Mais faire du cas par cas revient à ignorer l’aspect structurel du problème. Parce que même quand un violeur est jugé et condamné correctement… est-ce que le problème du viol est réglé pour autant ? Combien de viols et de féminicides il faudra, pour comprendre que l’oppression est la norme et pas l’exception ?
« Il faut porter plainte à la police. » Bien sûr, évidemment. Mais de quelle police parle-t’on ? De celle qui te traite de “grosse pute” quand t’as le dos tourné ?
« Il faut porter plainte à la police. » Mais si on a porté plainte et que ça n’a rien changé, on fait quoi ?
« Il faut porter plainte à la police. » Il faut aussi, et peut-être surtout, se parler entre nous. Se raconter, se regarder, s’écouter. Se mettre à la place. Je me méfierai toujours un peu de ceux qui hurlent au tribunal populaire face au moindre post portant une prise de parole libératoire sur les réseaux sociaux. Oui, internet a changé notre rapport au monde, mais le monde n’a pas changé. Internet, c’est nous, et ce qu’on en a fait. Oui, internet ouvre parfois la voie aux pires débordements, laisse s’exprimer la lie de l’humanité, mène au harcèlement, accuse sans fondement. Mais internet a permis aussi de libérer une parole que la police ignore, que la justice méprise, ou que la prescription oublie confortablement. Si les réseaux sociaux nous divisent, ils nous unissent aussi. Les réseaux sociaux m’ont dégoûtée, m’ont donné envie de tout brûler, mais c’est eux aussi qui ont fait une partie de mon éducation au monde, déconstruit tout ce que m’avait raconté la télé, et appris le mot ‘sororité’.
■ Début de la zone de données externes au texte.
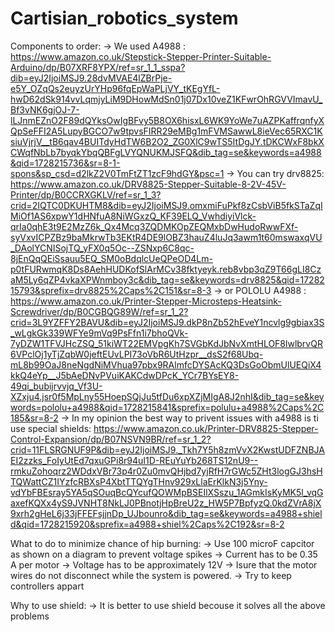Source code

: # Cartisian_robotics_system
Components to order:
  -> We used A4988 : https://www.amazon.co.uk/Stepstick-Stepper-Printer-Suitable-Arduino/dp/B07XRF8YPX/ref=sr_1_1_sspa?dib=eyJ2IjoiMSJ9.28dvMVAE4lZBrPje-e5Y_OZqQs2euyzUrYHp96fqEpWaPLjVY_tKEgYfL-hwD62dSk914vvLqmjyLiM9DHowMdSn01j07Dx10veZ1KFwrOhRGVVImavU_Bf3vNK6gjOJ-7-lLJnmEZnO2F89dQYksOwIgBFvy5B8OX6hisxL6WK9YoWe7uAZPKaffrqnfyXQpSeFFI2A5LupyBGCO7w9tpvsFIRR29eMBg1mFVMSawwL8ieVec65RXC1KsiuVjrjV__tB6qav4BUITdyHdTW6B2O2_ZG0XlC9wTS5ItDgJY.tDKCWxF8bkXCWqfNbLb7byqkYbqQBFgLVYQNUKMJSFQ&dib_tag=se&keywords=a4988&qid=1728215736&sr=8-1-spons&sp_csd=d2lkZ2V0TmFtZT1zcF9hdGY&psc=1
  -> You can try drv8825: https://www.amazon.co.uk/DRV8825-Stepper-Suitable-8-2V-45V-Printer/dp/B0CCRXGKLV/ref=sr_1_3?crid=2IQTC0DKUHTM8&dib=eyJ2IjoiMSJ9.omxmiFuPkf8zCsbViB5fkSTaZqIMiOf1AS6xpwY1dHNfuA8NiWGxzQ_KF39ELQ_VwhdiyiVlck-qrIa0qhE3t9E2MzZ6k_Qx4Mcq3ZQDMKOpZEQMxbDwHudoRwwFXf-syVxvICPZBz9baMkrwTb3EKtR4DE9lOBZ3hauZ4luJq3awm1t60mswaxqVU_DAolYCNISojTQ_yFX0q5Oc--ZSNxp6C8qc-8jEnQqQEiSsauu5EQ_SM0oBdqlcUeQPeOD4Lm-p0tFURwmqK8Ds8AehHUDKofSlArMCv38fktyeyk.reb8vbp3qZ9T66gLI8CzaM5Ly6qZP4vkaXPWnmboy3c&dib_tag=se&keywords=drv8825&qid=1728215793&sprefix=drv8825%2Caps%2C151&sr=8-3
  -> or POLOLU A4988 : https://www.amazon.co.uk/Printer-Stepper-Microsteps-Heatsink-Screwdriver/dp/B0CGBQG89W/ref=sr_1_2?crid=3L9YZFFY2BAVU&dib=eyJ2IjoiMSJ9.dkP8nZb52hEveY1ncvlg9gbiax3S_wLgkGk339WFYe9mVq9PsFfn1i7bhoQVk-7yDZW1TFVJHcZSQ_51kiWT22EMVpgKh7SVGbKdJbNvXmtHLOF8lwlbrvQR6VPclOj1yTjZqbW0jeftEUvLPI73oVbR6UtHzpr__dsS2f68Ubq-mL8b99OaJ8neNgdNiMVhua97pbx9RAlmfcDYSAcKQ3DsGoObmUlUEQiX4kkQ4eYp__J5bAeDNvPVuiKAKCdwDPcK_YCr7BYsEY8-49qi_bubijrvvjq_Vf3U-XZxju4.jsr0f5MpLny55HoepSQjJu5tfDu6xpXZjMIgA8J2nhI&dib_tag=se&keywords=pololu+a4988&qid=1728215841&sprefix=polulu+a4988%2Caps%2C185&sr=8-2
  -> In my opinion the best way to privent issues with a4988 is ti use special shields: https://www.amazon.co.uk/Printer-DRV8825-Stepper-Control-Expansion/dp/B07NSVN9BR/ref=sr_1_2?crid=11FLSRGNUF9P&dib=eyJ2IjoiMSJ9._Tkh7Y5h8zmVvX2KwstUDFZNBJAEI2zzks_FoIyUtEd7qxuGPi8r94uI1D-REuYuYb268TS12nU9--rmkuZohoqrz2WDdxVBr73p4r0Zu0mvQHjbd7yjRfH7rGWc5ZHt3logGJ3hsHTQWattCZ1IYzfcRBXsP4XbtTTQYgTHnv929xLlaErKlkN3j5Yny-vdYbFBEsray5YA5qSOuqBcQYcufQOWMpBSEIlXSszu_1AGmkIsKyMK5l_vqGaxefKQXx4yS9JVNHT8NkLJ0PBnotjHpBreU2z_HW5P7BpfyzQ.0kdZVrA8jX9xrh2gHeL6j33jFFEFsjjnDp_UJbounro&dib_tag=se&keywords=a4988+shield&qid=1728215920&sprefix=a4988+shiel%2Caps%2C192&sr=8-2

  What to do to minimize chance of hip burning:
    -> Use 100 microF capcitor as shown on a diagram to prevent voltage spikes
    -> Current has to be 0.35 A per motor
    -> Voltage has to be approximately 12V
    -> Isure that the motor wires do not disconnect while the system is powered.
    -> Try to keep controllers appart 

  Why to use shield:
    -> It is better to use shield becouse it solves all the above problems


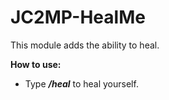 # JC2MP-HealMe
This module adds the ability to heal.

**How to use:**
* Type ***/heal*** to heal yourself.
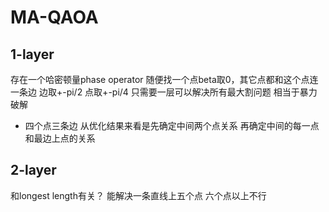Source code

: # MA-QAOA



## 1-layer

存在一个哈密顿量phase operator
随便找一个点beta取0，其它点都和这个点连一条边
边取+-pi/2
点取+-pi/4
只需要一层可以解决所有最大割问题
相当于暴力破解


- 四个点三条边
从优化结果来看是先确定中间两个点关系
再确定中间的每一点和最边上点的关系  

## 2-layer
和longest length有关？
能解决一条直线上五个点
六个点以上不行
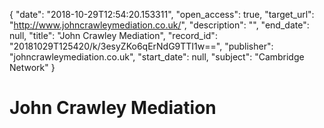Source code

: {
  "date": "2018-10-29T12:54:20.153311", 
  "open_access": true, 
  "target_url": "http://www.johncrawleymediation.co.uk/", 
  "description": "", 
  "end_date": null, 
  "title": "John Crawley Mediation", 
  "record_id": "20181029T125420/k/3esyZKo6qErNdG9TTI1w==", 
  "publisher": "johncrawleymediation.co.uk", 
  "start_date": null, 
  "subject": "Cambridge Network"
}

# John Crawley Mediation

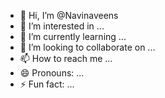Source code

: - 👋 Hi, I’m @Navinaveens
- 👀 I’m interested in ...
- 🌱 I’m currently learning ...
- 💞️ I’m looking to collaborate on ...
- 📫 How to reach me ...
- 😄 Pronouns: ...
- ⚡ Fun fact: ...

<!---
Navinaveens/Navinaveens is a ✨ special ✨ repository because its `README.md` (this file) appears on your GitHub profile.
You can click the Preview link to take a look at your changes.
--->
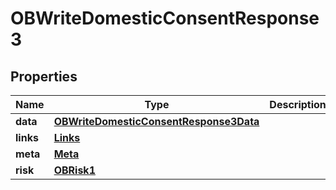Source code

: 
# OBWriteDomesticConsentResponse3

## Properties
Name | Type | Description | Notes
------------ | ------------- | ------------- | -------------
**data** | [**OBWriteDomesticConsentResponse3Data**](OBWriteDomesticConsentResponse3Data.md) |  | 
**links** | [**Links**](Links.md) |  |  [optional]
**meta** | [**Meta**](Meta.md) |  |  [optional]
**risk** | [**OBRisk1**](OBRisk1.md) |  | 



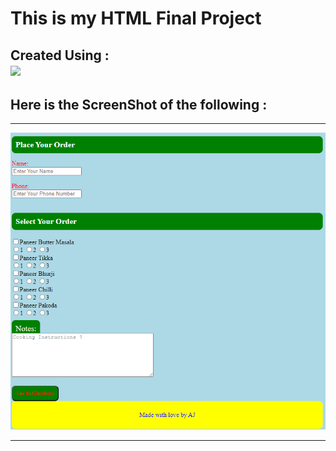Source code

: <h1>This is my HTML Final Project</h1>
<h2 color="red" >Created Using : <br><img src="https://media.giphy.com/media/v1.Y2lkPTc5MGI3NjExNWxvcDF5a3U5Ym16dHpwYzhxM3Z0eWd4cTAxZXEyOHNicWNlOWZqZSZlcD12MV9naWZzX3NlYXJjaCZjdD1n/l3vRfNA1p0rvhMSvS/giphy.gif" width="170px"> </h2>
<h2>Here is the ScreenShot of the following : </h2> <hr>
<img src="./image.png">
<hr>
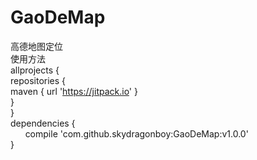 # GaoDeMap
高德地图定位 <br>
使用方法<br>
allprojects {<br>
		repositories {<br>
				maven { url 'https://jitpack.io' }<br>
			}<br>
}<br>
  dependencies {<br>
	        compile 'com.github.skydragonboy:GaoDeMap:v1.0.0'<br>
	}<br>
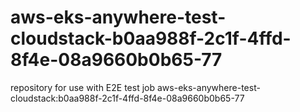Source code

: # aws-eks-anywhere-test-cloudstack-b0aa988f-2c1f-4ffd-8f4e-08a9660b0b65-77
repository for use with E2E test job aws-eks-anywhere-test-cloudstack:b0aa988f-2c1f-4ffd-8f4e-08a9660b0b65-77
Les années 90 sont passées. C’était l’époque de Megamix, de la mort du Roi Baudouin, de Jean-Luc Dehaene au gouvernement. C’était aussi l’époque de Semira Adamu, de Julie, de Mélissa, et de Marc Dutroux. Le films de Disney, c’est terminé. Aujourd’hui j’ai 35 ans, et je comprends les paroles de NTM.
J’ai appris aussi ce que veut dire leur acronyme, mais c’est une autre affaire. Je l’ai personnellement troqué dans mon vocabulaire pour « nique ton père ».